(Data records)
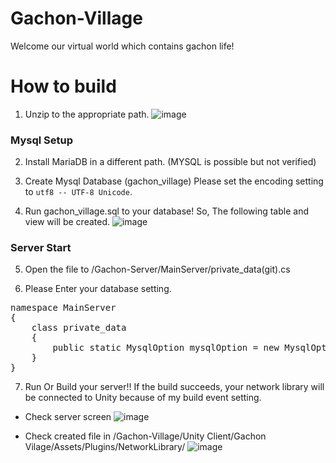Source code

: # Gachon-Village
Welcome our virtual world which contains gachon life!


# How to build

1. Unzip to the appropriate path.
![image](https://user-images.githubusercontent.com/17453822/49692248-6e115d80-fb99-11e8-8d25-3f1c666e939f.png)

### Mysql Setup

2. Install MariaDB in a different path. (MYSQL is possible but not verified)

3. Create Mysql Database (gachon_village)
Please set the encoding setting to <code>utf8 -- UTF-8 Unicode</code>.

4. Run gachon_village.sql to your database!
So, The following table and view will be created.
![image](https://user-images.githubusercontent.com/17453822/49692299-61d9d000-fb9a-11e8-8f0f-648de9bed255.png)

### Server Start

5. Open the file to /Gachon-Server/MainServer/private_data(git).cs

6. Please Enter your database setting.
<pre>
namespace MainServer
{
    class private_data
    {
        public static MysqlOption mysqlOption = new MysqlOption("mysql_host", "mysql_database", "id", "password");
    }
}
</pre>

7. Run Or Build your server!!
If the build succeeds, your network library will be connected to Unity because of my build event setting.

- Check server screen
![image](https://user-images.githubusercontent.com/17453822/49692346-c3e70500-fb9b-11e8-94ea-00492c7c608e.png)

- Check created file in /Gachon-Village/Unity Client/Gachon Vilage/Assets/Plugins/NetworkLibrary/
![image](https://user-images.githubusercontent.com/17453822/49692349-d2cdb780-fb9b-11e8-9052-8b0dfd817cda.png)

The task:
In your copy, please omit the pictures and print every line of the records exactly.

Answer box:
Source code

: # Gachon-Village
Welcome our virtual world which contains gachon life!


# How to build

1. Unzip to the appropriate path.
![image](https://user-images.githubusercontent.com/17453822/49692248-6e115d80-fb99-11e8-8d25-3f1c666e939f.png)

### Mysql Setup

2. Install MariaDB in a different path. (MYSQL is possible but not verified)

3. Create Mysql Database (gachon_village)
Please set the encoding setting to <code>utf8 -- UTF-8 Unicode</code>.

4. Run gachon_village.sql to your database!
So, The following table and view will be created.
![image](https://user-images.githubusercontent.com/17453822/49692299-61d9d000-fb9a-11e8-8f0f-648de9bed255.png)

### Server Start

5. Open the file to /Gachon-Server/MainServer/private_data(git).cs

6. Please Enter your database setting.
<pre>
namespace MainServer
{
    class private_data
    {
        public static MysqlOption mysqlOption = new MysqlOption("mysql_host", "mysql_database", "id", "password");
    }
}
</pre>

7. Run Or Build your server!!
If the build succeeds, your network library will be connected to Unity because of my build event setting.

- Check server screen
![image](https://user-images.githubusercontent.com/17453822/49692346-c3e70500-fb9b-11e8-94ea-00492c7c608e.png)

- Check created file in /Gachon-Village/Unity Client/Gachon Vilage/Assets/Plugins/NetworkLibrary/
![image](https://user-images.githubusercontent.com/17453822/49692349-d2cdb780-fb9b-11e8-9052-8b0dfd817cda.png)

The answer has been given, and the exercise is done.